Data Science Book Review: The Master Algorithm
I recently received a copy of The Master Algorithm, written by Pedro Domingos, to review. While I was reading the back cover, my first impression was skepticism. Indeed, Domingos main idea in this book, is the (future) existence of a so called “Master Algorithm” which will outperform any other algorithms for any kind of tasks.

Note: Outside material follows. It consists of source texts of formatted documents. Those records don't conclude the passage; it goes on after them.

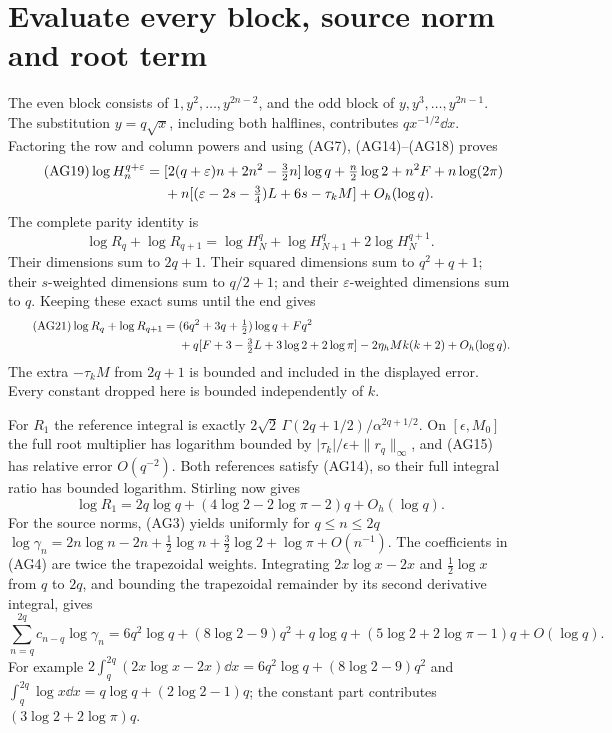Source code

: \section{Evaluate every block, source norm and root term}
The even block consists of $1,y^2,\ldots,y^{2n-2}$, and the odd block of
$y,y^3,\ldots,y^{2n-1}$. The substitution $y=q\sqrt x$, including both
halflines, contributes $q x^{-1/2}\dd x$.
Factoring the row and column powers and using (AG7), (AG14)--(AG18) proves
\begin{align}\tag{AG19}
 \log H_n^{q+\varepsilon}
 ={}&[2(q+\varepsilon)n+2n^2-\tfrac32n]\log q
       +\tfrac n2\log2+n^2F+n\log(2\pi)\\
 &+n[(\varepsilon-2s-\tfrac34)L+6s-\tau_kM]
       +O_h(\log q).\notag
\end{align}
The complete parity identity is
\begin{equation}\tag{AG20}
 \log R_q+\log R_{q+1}
 =\log H_N^q+\log H_{N+1}^q+2\log H_N^{q+1}.
\end{equation}
Their dimensions sum to $2q+1$. Their squared dimensions sum to
$q^2+q+1$; their $s$-weighted dimensions sum to $q/2+1$;
and their $\varepsilon$-weighted dimensions sum to $q$.
Keeping these exact sums until the end gives
\begin{align}\tag{AG21}
 \log R_q+\log R_{q+1}
 ={}&(6q^2+3q+\tfrac12)\log q+Fq^2\\
 &+q[F+3-\tfrac32L+3\log2+2\log\pi]
       -2\eta_h M k(k+2)+O_h(\log q).\notag
\end{align}
The extra $-\tau_kM$ from $2q+1$ is bounded and included in the displayed
error. Every constant dropped here is bounded independently of $k$.

For $R_1$ the reference integral is exactly
$2\sqrt2\,\Gamma(2q+1/2)/\alpha^{2q+1/2}$.
On $[\epsilon,M_0]$ the full root multiplier has logarithm bounded by
$|\tau_k|/\epsilon+\|r_q\|_\infty$, and (AG15) has relative error $O(q^{-2})$.
Both references satisfy (AG14), so their full integral ratio has bounded
logarithm. Stirling now gives
\begin{equation}\tag{AG22}
 \log R_1=2q\log q+(4\log2-2\log\pi-2)q+O_h(\log q).
\end{equation}
For the source norms, (AG3) yields uniformly for $q\le n\le2q$
$\log\gamma_n=2n\log n-2n+\tfrac12\log n+\tfrac32\log2+\log\pi+O(n^{-1})$.
The coefficients in (AG4) are twice the trapezoidal weights. Integrating
$2x\log x-2x$ and $\tfrac12\log x$ from $q$ to $2q$, and bounding the
trapezoidal remainder by its second derivative integral, gives
\begin{equation}\tag{AG23}
 \sum_{n=q}^{2q}c_{n-q}\log\gamma_n
 =6q^2\log q+(8\log2-9)q^2
  +q\log q+(5\log2+2\log\pi-1)q+O(\log q).
\end{equation}
For example $2\int_q^{2q}(2x\log x-2x)\dd x
=6q^2\log q+(8\log2-9)q^2$ and
$\int_q^{2q}\log x\dd x=q\log q+(2\log2-1)q$;
the constant part contributes $(3\log2+2\log\pi)q$.


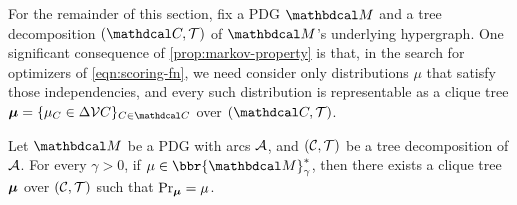 \documentclass{article}
\begin{document}
For the remainder of this section, fix a PDG $\dg M$ and a tree decomposition $(\mathdcal C, \mathcal T)$ of $\dg M$'s underlying hypergraph.
One significant consequence of \cref{prop:markov-property} is that, in the
search for optimizers of \eqref{eqn:scoring-fn}, we
need consider only distributions $\mu$ that satisfy those independencies,
and every such distribution is representable as a clique tree
$\bmu = \{\mu_C \in \Delta\V C \}_{C \in \mathdcal C}$
over $(\mathdcal C, \mathcal T)$.

\begin{coro}
    Let $\dg M$ be a PDG with arcs $\mathcal A$, and
    $(\cal C, T)$ be a tree decomposition of $\mathcal A$.
    For every $\gamma > 0$, if
    $\mu \in \bbr{\dg M}^*_\gamma$, then there exists a clique tree
    $\boldsymbol\mu$ over $(\cal C, T)$ such that $\Pr_{\boldsymbol\mu} = \mu$.
\end{coro}
\end{document}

I can see you smiling and so did I when I started reading the book. Reaching the end, I have a different, let’s say more enlightened, view of the concept of Master Algorithm. Although Domingos has several arguments on why such an algorithm should exist, I’m still not convinced, and I will tell you why at the end of this post.
Nevertheless, The Master Algorithm is a must read for several reasons. First, the book is a journey in the field of data science algorithms, grouping data scientists into “tribes”:
- Symbolists (e.g. decision tree)
- Connectionists (e.g. neural networks)
- Evolutionaries (e.g. genetic algorithm)
- Bayesians (e.g. naive Bayes)
- Analogizers (e.g. SVM)
Each chapter describes the principles and history behind these tribes. This gives the reader a broad and comprehensive view of data mining approaches and differences between them. The chapter about combining all methods is full of metaphors and very well written. A vision of the future is provided in the last chapter.
Second reason why Domingos book is a must read: its idea of a unique algorithm to tune (beating all others) is interesting and well described. For Domingos, we will need to combine different learning paradigms to reach the Master Algorithm. According to Domingos, it is the role of the reader to discover it, the book being only a starting point. This is a very nice way of motivating non-experts to read the book. Finally, the book is provocative (at least if you don’t believe in a unique algorithm to solve all problems).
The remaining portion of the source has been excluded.